Written by Bureau

Wednesday, 8 April 2009

image for Paparazzi Should Follow This Prized Idiot Around

Saying he probably inhaled too many paint fumes while finishing his lawnmower in a small building, a Wisconsin man faces an arson charge after telling authorities he wasn't thinking when he decided to use gasoline for cleaning up his apartment, and then tossed a lit cigarette into a pile of gas-soaked cushions and clothes and got in the shower.

A criminal complaint filed Tuesday quoted 49-year-old William Hollings as saying he knew gasoline is flammable and never should have used it but he did anyway.

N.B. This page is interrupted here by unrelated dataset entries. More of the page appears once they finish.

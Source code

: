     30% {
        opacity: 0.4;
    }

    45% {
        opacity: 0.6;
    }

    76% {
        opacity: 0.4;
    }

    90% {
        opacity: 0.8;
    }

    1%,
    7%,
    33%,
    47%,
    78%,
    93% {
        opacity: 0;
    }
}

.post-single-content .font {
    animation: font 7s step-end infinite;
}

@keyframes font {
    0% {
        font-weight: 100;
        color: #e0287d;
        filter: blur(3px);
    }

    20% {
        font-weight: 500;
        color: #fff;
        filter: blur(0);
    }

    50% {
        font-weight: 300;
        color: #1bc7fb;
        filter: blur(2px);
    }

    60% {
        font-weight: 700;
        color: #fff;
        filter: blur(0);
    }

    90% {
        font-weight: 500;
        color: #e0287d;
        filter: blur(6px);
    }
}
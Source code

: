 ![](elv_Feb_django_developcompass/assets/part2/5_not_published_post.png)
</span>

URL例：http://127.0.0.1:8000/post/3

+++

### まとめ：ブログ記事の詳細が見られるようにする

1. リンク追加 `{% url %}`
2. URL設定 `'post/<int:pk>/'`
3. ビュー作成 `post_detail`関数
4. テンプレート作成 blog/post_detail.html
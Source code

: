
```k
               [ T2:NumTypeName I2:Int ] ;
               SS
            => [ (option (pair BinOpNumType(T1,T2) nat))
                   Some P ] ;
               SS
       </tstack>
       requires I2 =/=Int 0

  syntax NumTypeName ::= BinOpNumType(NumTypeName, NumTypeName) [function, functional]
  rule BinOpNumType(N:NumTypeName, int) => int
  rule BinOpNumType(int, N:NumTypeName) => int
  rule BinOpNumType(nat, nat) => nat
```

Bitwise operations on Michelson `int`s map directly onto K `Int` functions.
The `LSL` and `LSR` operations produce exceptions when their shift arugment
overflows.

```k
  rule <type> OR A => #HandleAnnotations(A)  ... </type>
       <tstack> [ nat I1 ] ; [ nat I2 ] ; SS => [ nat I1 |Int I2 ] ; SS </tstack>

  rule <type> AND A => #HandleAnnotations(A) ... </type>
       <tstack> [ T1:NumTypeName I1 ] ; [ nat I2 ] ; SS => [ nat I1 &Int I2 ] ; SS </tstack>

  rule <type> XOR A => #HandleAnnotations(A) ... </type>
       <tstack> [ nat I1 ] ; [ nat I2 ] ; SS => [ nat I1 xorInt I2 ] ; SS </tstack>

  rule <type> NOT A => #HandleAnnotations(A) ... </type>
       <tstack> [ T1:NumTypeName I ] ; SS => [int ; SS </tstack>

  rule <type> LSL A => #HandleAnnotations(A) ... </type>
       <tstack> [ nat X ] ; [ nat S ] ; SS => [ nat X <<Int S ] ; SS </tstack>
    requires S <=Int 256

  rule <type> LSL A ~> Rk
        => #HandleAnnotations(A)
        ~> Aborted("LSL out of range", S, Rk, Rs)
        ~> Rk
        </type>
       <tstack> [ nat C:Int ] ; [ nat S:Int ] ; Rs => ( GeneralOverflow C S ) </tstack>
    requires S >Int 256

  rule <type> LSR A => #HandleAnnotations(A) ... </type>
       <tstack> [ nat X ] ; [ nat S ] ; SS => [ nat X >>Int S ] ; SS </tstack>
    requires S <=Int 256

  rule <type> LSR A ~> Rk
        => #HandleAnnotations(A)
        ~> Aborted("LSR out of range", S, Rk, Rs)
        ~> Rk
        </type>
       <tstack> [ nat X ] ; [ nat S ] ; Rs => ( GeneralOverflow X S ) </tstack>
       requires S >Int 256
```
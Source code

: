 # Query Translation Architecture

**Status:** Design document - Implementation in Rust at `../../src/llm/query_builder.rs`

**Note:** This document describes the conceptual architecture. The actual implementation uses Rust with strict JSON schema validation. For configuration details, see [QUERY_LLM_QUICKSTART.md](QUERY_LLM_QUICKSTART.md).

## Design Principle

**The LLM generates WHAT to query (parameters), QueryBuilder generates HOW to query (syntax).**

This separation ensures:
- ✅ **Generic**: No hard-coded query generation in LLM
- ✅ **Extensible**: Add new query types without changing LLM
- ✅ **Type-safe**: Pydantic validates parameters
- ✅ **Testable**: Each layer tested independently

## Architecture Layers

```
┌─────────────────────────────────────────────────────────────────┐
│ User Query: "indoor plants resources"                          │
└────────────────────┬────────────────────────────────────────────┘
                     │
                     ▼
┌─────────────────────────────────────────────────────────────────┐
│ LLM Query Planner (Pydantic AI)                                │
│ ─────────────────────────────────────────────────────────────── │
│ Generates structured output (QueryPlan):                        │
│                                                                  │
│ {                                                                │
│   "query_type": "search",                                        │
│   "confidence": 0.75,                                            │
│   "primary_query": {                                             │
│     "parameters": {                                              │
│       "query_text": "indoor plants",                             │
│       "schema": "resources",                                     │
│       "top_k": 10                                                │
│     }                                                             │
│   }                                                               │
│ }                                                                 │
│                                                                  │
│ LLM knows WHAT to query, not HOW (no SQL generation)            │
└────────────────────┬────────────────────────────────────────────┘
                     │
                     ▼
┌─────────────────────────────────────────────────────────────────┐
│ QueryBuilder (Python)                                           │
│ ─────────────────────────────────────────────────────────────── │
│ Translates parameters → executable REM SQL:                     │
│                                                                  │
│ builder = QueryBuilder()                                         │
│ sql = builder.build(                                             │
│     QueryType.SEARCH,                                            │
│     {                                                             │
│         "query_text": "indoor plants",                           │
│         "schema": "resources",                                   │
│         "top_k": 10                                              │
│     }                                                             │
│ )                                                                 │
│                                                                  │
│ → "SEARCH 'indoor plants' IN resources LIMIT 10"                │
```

The complaint said that when the fire began Friday, he didn't pull the fire alarm but instead shouted "fire" a couple of weak times and walked to the Barren County police department for an ambulance to take him to the hospital where he was treated for burns and breathing paint fumes.

Firefighters said the blaze extensively damaged the apartment and caused heavy smoke damage throughout the building, putting tenants of 11 other units out of their homes.

"Put me in jail", Hollings told police. "Just don't send me back there. They'll tar and feather me like they did that one guy who huffed paint and ran wild a few years back."

"You know what? I believe that was me!"

The story above is a satire or parody. It is entirely fictitious.